(Task material begins)

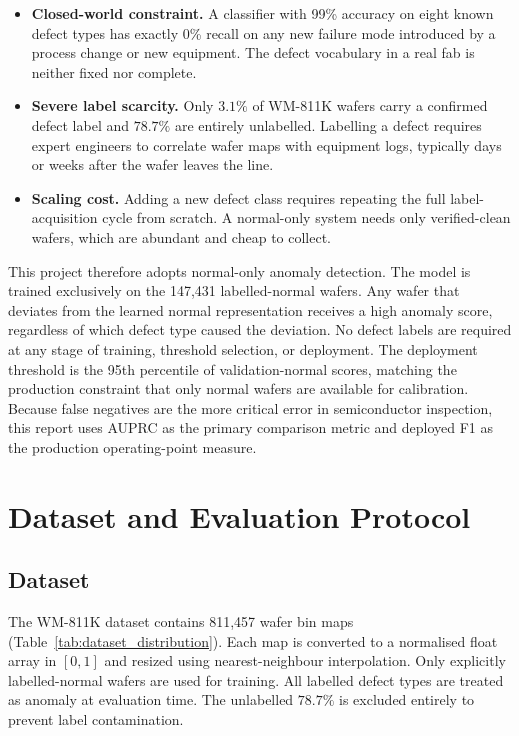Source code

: \documentclass[11pt]{article}
\begin{document}
\begin{itemize}[leftmargin=1.5em]
  \item \textbf{Closed-world constraint.} A classifier with 99\% accuracy on
        eight known defect types has exactly 0\% recall on any new failure mode
        introduced by a process change or new equipment. The defect vocabulary
        in a real fab is neither fixed nor complete.
  \item \textbf{Severe label scarcity.} Only $3.1\%$ of WM-811K wafers carry a
        confirmed defect label and $78.7\%$ are entirely unlabelled. Labelling
        a defect requires expert engineers to correlate wafer maps with equipment
        logs, typically days or weeks after the wafer leaves the line.
  \item \textbf{Scaling cost.} Adding a new defect class requires repeating the
        full label-acquisition cycle from scratch. A normal-only system needs
        only verified-clean wafers, which are abundant and cheap to collect.
\end{itemize}

This project therefore adopts normal-only anomaly detection. The model
is trained exclusively on the 147,431 labelled-normal wafers. Any wafer that
deviates from the learned normal representation receives a high anomaly score,
regardless of which defect type caused the deviation. No defect labels are
required at any stage of training, threshold selection, or deployment. The
deployment threshold is the 95th percentile of validation-normal scores,
matching the production constraint that only normal wafers are available for
calibration. Because false negatives are the more critical error in semiconductor
inspection, this report uses AUPRC as the primary comparison metric and deployed
F1 as the production operating-point measure.

\section{Dataset and Evaluation Protocol}

\subsection{Dataset}

The WM-811K dataset contains 811,457 wafer bin maps (Table~\ref{tab:dataset_distribution}).
Each map is converted to a normalised float array in $[0,1]$ and resized using
nearest-neighbour interpolation. Only explicitly labelled-normal wafers are used
for training. All labelled defect types are treated as anomaly at evaluation time.
The unlabelled $78.7\%$ is excluded entirely to prevent label contamination.
\end{document}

(Task material ends)

**Assignment**
All lines above between those holding "deviates from the" and "nearest-neighbour interpolation. Only", inclusive, must be set down unchanged, and no other line may be included.

**Exercise solution**
deviates from the learned normal representation receives a high anomaly score,
regardless of which defect type caused the deviation. No defect labels are
required at any stage of training, threshold selection, or deployment. The
deployment threshold is the 95th percentile of validation-normal scores,
matching the production constraint that only normal wafers are available for
calibration. Because false negatives are the more critical error in semiconductor
inspection, this report uses AUPRC as the primary comparison metric and deployed
F1 as the production operating-point measure.

\section{Dataset and Evaluation Protocol}

\subsection{Dataset}

The WM-811K dataset contains 811,457 wafer bin maps (Table~\ref{tab:dataset_distribution}).
Each map is converted to a normalised float array in $[0,1]$ and resized using
nearest-neighbour interpolation. Only explicitly labelled-normal wafers are used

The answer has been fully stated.